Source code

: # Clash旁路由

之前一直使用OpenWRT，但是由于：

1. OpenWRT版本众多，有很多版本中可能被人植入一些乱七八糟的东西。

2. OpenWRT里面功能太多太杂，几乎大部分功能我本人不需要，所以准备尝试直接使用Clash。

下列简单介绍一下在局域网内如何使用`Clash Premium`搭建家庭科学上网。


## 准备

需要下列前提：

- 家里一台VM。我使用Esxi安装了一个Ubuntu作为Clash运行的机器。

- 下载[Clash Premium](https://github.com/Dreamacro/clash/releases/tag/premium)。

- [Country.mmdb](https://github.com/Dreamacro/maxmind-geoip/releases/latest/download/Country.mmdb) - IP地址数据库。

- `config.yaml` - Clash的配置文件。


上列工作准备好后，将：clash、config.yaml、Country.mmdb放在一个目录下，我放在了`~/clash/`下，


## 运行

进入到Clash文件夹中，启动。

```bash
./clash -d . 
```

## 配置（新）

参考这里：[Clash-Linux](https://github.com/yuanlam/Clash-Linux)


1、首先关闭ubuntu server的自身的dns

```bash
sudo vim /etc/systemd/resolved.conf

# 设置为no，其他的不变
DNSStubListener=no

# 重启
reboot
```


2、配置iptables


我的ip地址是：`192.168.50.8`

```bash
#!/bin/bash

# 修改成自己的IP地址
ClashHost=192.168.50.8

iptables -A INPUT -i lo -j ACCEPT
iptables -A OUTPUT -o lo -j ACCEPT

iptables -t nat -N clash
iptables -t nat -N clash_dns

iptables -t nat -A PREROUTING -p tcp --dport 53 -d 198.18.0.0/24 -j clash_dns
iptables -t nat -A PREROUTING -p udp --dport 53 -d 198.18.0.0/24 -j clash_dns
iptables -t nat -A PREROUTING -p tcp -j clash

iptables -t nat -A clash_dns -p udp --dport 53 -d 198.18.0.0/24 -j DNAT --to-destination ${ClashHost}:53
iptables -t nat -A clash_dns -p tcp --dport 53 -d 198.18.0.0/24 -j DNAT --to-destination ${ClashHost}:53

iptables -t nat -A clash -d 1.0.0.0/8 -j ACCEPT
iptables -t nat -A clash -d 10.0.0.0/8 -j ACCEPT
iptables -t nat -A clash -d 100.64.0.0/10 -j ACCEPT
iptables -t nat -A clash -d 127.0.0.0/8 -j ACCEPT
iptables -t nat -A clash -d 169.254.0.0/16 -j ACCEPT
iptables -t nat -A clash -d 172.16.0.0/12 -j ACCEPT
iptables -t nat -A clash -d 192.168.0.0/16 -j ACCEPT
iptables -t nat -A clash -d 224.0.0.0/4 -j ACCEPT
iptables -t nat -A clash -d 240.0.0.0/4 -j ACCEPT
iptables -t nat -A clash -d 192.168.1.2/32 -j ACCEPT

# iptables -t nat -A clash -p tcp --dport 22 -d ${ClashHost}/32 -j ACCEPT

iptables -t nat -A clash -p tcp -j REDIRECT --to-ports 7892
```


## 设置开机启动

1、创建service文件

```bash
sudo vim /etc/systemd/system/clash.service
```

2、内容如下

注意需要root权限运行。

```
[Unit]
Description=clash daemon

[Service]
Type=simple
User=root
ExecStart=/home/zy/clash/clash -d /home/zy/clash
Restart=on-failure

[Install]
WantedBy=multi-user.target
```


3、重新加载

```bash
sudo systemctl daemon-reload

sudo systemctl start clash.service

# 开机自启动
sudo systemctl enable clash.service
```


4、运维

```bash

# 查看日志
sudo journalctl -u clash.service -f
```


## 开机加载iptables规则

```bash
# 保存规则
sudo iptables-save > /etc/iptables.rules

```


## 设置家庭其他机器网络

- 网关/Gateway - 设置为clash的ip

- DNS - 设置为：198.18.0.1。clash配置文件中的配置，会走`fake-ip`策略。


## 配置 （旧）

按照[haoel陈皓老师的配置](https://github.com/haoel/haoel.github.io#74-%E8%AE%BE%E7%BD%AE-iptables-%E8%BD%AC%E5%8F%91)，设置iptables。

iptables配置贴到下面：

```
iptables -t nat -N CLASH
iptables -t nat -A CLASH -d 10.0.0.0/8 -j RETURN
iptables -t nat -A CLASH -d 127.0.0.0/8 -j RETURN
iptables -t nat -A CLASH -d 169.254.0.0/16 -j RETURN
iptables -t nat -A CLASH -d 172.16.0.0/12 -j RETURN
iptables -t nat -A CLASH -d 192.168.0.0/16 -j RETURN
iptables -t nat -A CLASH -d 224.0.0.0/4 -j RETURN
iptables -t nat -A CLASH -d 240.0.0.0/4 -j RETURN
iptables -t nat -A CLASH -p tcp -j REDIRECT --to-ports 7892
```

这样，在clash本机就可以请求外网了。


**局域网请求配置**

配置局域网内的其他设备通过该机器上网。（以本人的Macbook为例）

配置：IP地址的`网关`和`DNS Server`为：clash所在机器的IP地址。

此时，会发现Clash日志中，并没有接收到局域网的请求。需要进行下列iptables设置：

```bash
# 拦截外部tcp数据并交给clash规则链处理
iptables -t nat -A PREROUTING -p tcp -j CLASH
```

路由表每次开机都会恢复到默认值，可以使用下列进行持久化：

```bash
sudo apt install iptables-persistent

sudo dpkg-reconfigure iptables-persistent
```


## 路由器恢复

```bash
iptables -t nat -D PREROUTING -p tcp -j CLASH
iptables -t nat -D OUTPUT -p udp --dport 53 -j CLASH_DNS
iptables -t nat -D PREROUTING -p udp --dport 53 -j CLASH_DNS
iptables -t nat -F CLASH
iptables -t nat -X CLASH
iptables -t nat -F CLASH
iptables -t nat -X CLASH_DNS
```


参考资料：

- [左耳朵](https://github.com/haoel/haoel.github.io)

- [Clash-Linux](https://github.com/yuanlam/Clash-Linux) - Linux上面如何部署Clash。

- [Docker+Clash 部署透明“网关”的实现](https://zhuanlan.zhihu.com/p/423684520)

________________________________________

# WORK ITEM
Find the lines above that include the string "PREROUTING" and copy them.

# YOUR SOLUTION
iptables -t nat -A PREROUTING -p tcp --dport 53 -d 198.18.0.0/24 -j clash_dns
iptables -t nat -A PREROUTING -p udp --dport 53 -d 198.18.0.0/24 -j clash_dns
iptables -t nat -A PREROUTING -p tcp -j clash
iptables -t nat -A PREROUTING -p tcp -j CLASH
iptables -t nat -D PREROUTING -p tcp -j CLASH
iptables -t nat -D PREROUTING -p udp --dport 53 -j CLASH_DNS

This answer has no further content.